Helpful Information on Sight Loss
The degree of sight loss varies depending on eye condition. Most people who have lifelong eye condition are registered as Sight Impaired (SI) or Severely Sight Impaired (SSI).
Vision is likely to vary during the day and is likely to be affected by emotional, lack of confidence and physical factors such as stress, tiredness, unfamiliar surroundings to mention a few. Maintaining eye contact may be difficult.
Most people registered SI will be text readers. They will find large text with extra line spacing between the lines easier to read. Some find a visual aid like a magnifier useful.
People with a visual impairment may be slow readers, this is usually because they need extra time to scan the text. This should not be taken as sign of poor reading ability. Extra time may be needed when taking exams or tests.

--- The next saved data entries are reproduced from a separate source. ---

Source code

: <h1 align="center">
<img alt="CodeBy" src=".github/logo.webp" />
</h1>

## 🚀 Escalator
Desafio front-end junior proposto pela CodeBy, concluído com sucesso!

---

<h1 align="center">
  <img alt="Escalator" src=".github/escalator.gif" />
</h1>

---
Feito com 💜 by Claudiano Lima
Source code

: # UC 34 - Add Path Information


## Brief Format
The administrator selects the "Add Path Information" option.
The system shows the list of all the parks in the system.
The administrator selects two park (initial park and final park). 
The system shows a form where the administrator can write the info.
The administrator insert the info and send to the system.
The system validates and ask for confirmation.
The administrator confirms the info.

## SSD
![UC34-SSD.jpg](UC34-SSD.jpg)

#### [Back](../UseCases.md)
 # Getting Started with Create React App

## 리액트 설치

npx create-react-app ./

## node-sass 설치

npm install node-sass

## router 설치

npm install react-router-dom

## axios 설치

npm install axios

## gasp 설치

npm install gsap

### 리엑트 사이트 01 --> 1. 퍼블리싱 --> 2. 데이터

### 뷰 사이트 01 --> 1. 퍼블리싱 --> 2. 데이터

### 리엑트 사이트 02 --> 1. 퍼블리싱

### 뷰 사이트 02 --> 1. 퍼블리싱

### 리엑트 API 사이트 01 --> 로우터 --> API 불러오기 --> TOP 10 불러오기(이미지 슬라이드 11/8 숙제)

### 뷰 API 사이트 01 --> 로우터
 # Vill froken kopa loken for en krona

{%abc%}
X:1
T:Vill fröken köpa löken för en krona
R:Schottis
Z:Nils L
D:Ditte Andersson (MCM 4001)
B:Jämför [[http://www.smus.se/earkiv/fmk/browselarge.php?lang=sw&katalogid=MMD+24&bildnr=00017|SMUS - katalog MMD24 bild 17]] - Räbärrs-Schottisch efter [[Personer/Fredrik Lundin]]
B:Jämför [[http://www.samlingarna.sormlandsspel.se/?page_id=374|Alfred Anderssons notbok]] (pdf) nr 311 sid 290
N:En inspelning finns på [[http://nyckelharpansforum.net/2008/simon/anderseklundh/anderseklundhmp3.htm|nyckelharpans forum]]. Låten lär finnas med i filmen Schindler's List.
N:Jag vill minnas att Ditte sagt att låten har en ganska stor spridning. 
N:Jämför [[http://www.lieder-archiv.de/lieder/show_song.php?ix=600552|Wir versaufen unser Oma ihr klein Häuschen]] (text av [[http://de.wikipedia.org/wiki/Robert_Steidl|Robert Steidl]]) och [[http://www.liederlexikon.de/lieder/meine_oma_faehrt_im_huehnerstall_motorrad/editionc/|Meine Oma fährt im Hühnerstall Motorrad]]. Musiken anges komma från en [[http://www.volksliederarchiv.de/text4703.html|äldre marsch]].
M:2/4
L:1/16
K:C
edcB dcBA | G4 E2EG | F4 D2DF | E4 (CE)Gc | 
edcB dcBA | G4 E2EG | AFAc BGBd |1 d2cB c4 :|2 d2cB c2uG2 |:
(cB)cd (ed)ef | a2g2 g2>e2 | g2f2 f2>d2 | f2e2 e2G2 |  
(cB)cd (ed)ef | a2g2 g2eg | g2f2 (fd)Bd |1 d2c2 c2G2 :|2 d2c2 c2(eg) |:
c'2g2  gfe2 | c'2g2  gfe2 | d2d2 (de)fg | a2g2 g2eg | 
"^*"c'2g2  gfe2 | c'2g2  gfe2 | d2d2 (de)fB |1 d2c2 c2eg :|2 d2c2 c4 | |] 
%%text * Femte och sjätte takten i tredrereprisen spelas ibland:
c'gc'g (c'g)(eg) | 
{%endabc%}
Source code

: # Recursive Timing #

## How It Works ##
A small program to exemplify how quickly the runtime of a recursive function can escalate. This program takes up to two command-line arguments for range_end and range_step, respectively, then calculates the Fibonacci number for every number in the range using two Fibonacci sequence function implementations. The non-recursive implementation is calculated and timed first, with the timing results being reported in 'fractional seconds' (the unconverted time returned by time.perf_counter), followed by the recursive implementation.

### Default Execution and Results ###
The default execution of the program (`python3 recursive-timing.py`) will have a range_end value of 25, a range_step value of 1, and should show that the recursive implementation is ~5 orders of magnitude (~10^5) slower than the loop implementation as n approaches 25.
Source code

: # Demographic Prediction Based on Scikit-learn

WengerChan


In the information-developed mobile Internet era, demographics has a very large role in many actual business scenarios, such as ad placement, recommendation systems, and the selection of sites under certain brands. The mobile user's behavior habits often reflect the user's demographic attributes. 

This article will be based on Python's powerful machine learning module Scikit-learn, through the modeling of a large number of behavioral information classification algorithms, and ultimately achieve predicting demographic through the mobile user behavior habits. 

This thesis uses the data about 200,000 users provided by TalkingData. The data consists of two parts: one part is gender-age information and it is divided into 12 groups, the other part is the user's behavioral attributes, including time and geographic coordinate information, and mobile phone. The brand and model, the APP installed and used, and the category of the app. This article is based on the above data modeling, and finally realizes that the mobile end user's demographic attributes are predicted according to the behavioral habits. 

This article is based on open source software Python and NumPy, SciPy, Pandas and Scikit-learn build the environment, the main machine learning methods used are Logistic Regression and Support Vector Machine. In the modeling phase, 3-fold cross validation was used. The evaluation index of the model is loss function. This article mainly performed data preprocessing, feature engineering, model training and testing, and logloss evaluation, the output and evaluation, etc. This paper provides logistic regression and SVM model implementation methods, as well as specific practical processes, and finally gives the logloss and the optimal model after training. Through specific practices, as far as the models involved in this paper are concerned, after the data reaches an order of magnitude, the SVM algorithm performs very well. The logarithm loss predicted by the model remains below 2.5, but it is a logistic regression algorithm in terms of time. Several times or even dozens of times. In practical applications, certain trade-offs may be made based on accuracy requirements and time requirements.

Computers and other technology can be very useful to people with VI. They can adjust position, brightness, tilt, character size, can experiment with colour/contrast and technology like screen readers.
If a person suffers from Nystagmus, (involuntary eye movement), they may tilt their head to find the ‘null point’ where eye movement is reduced, and vision improved, they may also move/nod their head to compensate this movement. These actions should not normally be discouraged, but discussed. You will get to know your child’s optimum ‘null point’ and can advise others.
Depth perception can be reduced, this will make them slower on stairs and may make them appear clumsier than most. Balance may also be affected, usually due to poor depth perception, they may struggle on uneven surfaces or climbing a slide ladder for example.
Getting about can also be affected, especially in unfamiliar surroundings. Crowded places, like supermarkets, may well produce tantrums and meltdowns. This is often because they are struggling to process all the visual information associated with the sounds associated with these places (sensory overload). Mobility and independent skills training programmes can help.
Work with your child at different times of the day to assess what lighting works best for them, task lighting can help with this, which can be sourced or discussed with professionals.
It can help to think of your child’s ‘viewing circle’ this is the area in which they see objects, floor space etc. If you imagine a hoop and think ‘What can my child, see inside this hoop?’ the hoop may be bigger or smaller than you think.